This is the code corresponding to the experiments conducted for the work "End-to-end deep representation learning for time series clustering: a comparative study" (Baptiste Lafabregue, Jonathan Weber, Pierre Gançarki & Germain Forestier), in submission

The results obtained for this paper on both archives are reported in the paper_results/ folder

Datasets

The dataset used for the paper are available at : http://www.timeseriesclassification.com/ Both the univariate and the multivariate archive can be used.

Usage

Install packages

You can use your favorite package manager (conda is recommended), create a new environment of python 3.8 or greater and use the packages listed in requirements.txt

pip install -r requirements.txt

For training on GPU

If you wish to train the networks on GPU you must install the tensorflow-gpu package. For example with pip:

pip install tensorflow-gpu

or

conda install tensorflow-gpu

Extract dataset to numpy format

First, to train the networks you need to convert them into .npy files. The CBF dataset is provided as an example. To do so you can use the utils.py script but you need first to change the two last line of the script here. Note that this script is suited to extract data from .sktime files

Train networks

To train networks and obtain the results you can use the following command:

python ucr_experiments.py --dataset <dataset_name> --itr <itreation_number> --architecture <network_architecture> --encoder_loss <enc> --clustering_loss IDEC --archives <archive_name> --nbneg <negative_exmaple_for_tiplet_loss> --hyper default_hyperparameters.json

Here is an example of the DRNN-rec-DEC combination on the CBF dataset

python ucr_experiments.py --dataset CBF --itr 1 --architecture dilated_cnn --encoder_loss reconstruction --clustering_loss DEC --archives UCRArchive_2018 --hyper default_hyperparameters.json

more informations are provided if you type directly python ucr_experiments.py in your prompt

Results

The results are stored in two folders:

  • ae_weights/<itreation_number>/<combination_name>/ will contain the logs (performance/loss evolution) and the saved weights of both the pretrained model (without clustering loss) and the final model, for the final model it will also save the representation learned of the train and test test ,the clustering map and the centroids
  • stats/<itreation_number> will contain the final statistics used to store the summarized stats used to evaluate methods. It will contain a .error file if an error occurred during the process

Other computations

Baseline can be computed with following script:

python ucr_baseline.py --dataset <dataset_name> --itr <itreation_number> --archives <archive_name>

To combine already computed representations (i.e. for triplet compbined) it can be done with the following script (example with DCNN architecture):

python merge_trainers.py --dataset <dataset_name> --itr <itreation_number> --archives <archive_name> --prefix "dilated_cnn_tripletK" --suffix  "_None_0.0"
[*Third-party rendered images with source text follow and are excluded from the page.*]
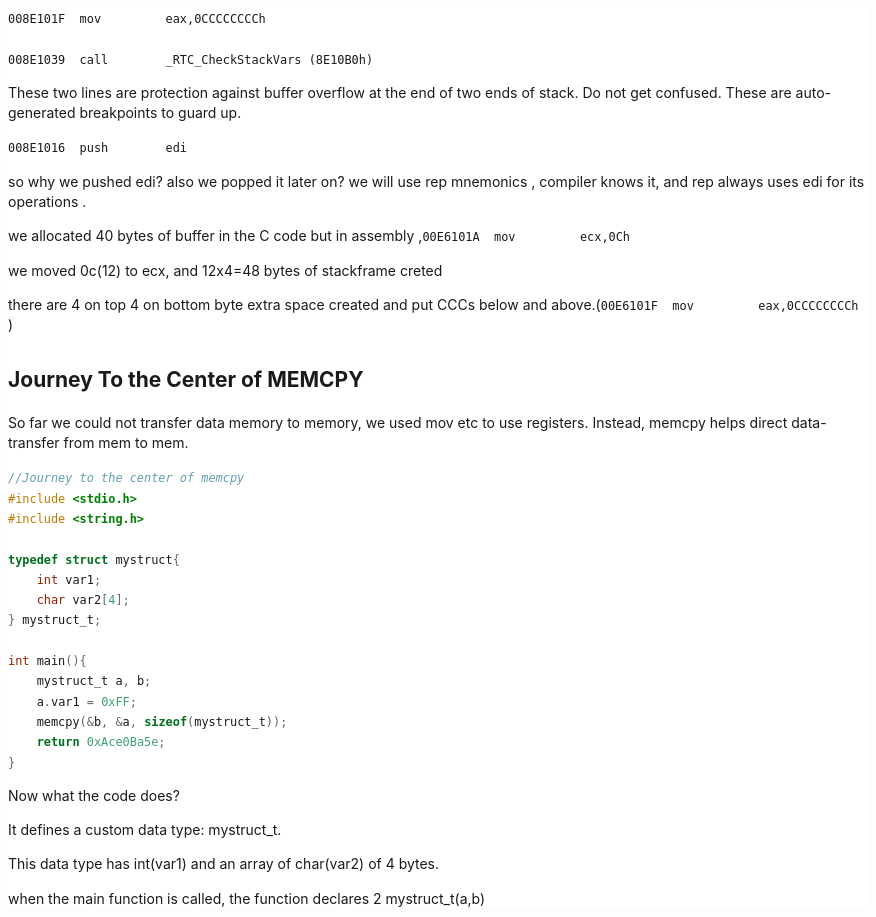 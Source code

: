 
```
008E101F  mov         eax,0CCCCCCCCh  

008E1039  call        _RTC_CheckStackVars (8E10B0h)  
```

These two lines are protection against buffer overflow at the end of two ends of stack. Do not get confused. These are auto-generated breakpoints to guard up.


`008E1016  push        edi `

so why we pushed edi? also we popped it later on? we will use rep mnemonics , compiler knows it, and rep always uses edi for its operations .




we allocated 40 bytes of buffer in the C code but in assembly ,`00E6101A  mov         ecx,0Ch  ` 

we moved 0c(12) to ecx, and 12x4=48 bytes of stackframe creted

there are 4 on top 4 on bottom byte extra space created and put CCCs below and above.(`00E6101F  mov         eax,0CCCCCCCCh  `)




## Journey To the Center of MEMCPY

So far we could not transfer data memory to memory, we used mov etc to use registers. Instead, memcpy helps direct data-transfer from mem to mem.


```c
//Journey to the center of memcpy
#include <stdio.h>
#include <string.h>

typedef struct mystruct{
	int var1;
	char var2[4];
} mystruct_t;

int main(){
	mystruct_t a, b;
	a.var1 = 0xFF;
	memcpy(&b, &a, sizeof(mystruct_t)); 
	return 0xAce0Ba5e;
}
```
Now what the code does?

It defines a custom data type: mystruct_t.

This data type has int(var1) and an array of char(var2) of 4 bytes.

when the main function is called, the function declares 2 mystruct_t(a,b)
To use a reduction method on top of an already computed representation you can use:

python alternate_clustering.py --dataset <dataset_name> --itr <itreation_number> --architecture <network_architecture> --encoder_loss <enc> --clustering_loss IDEC --archives <archive_name> --nbneg <negative_exmaple_for_tiplet_loss>

For this last option the argument should be the semae as the one used to first compute the model. Note that the arguments are used to find load saved .npy files in ae_weights folder, so they should not have been used or renamed.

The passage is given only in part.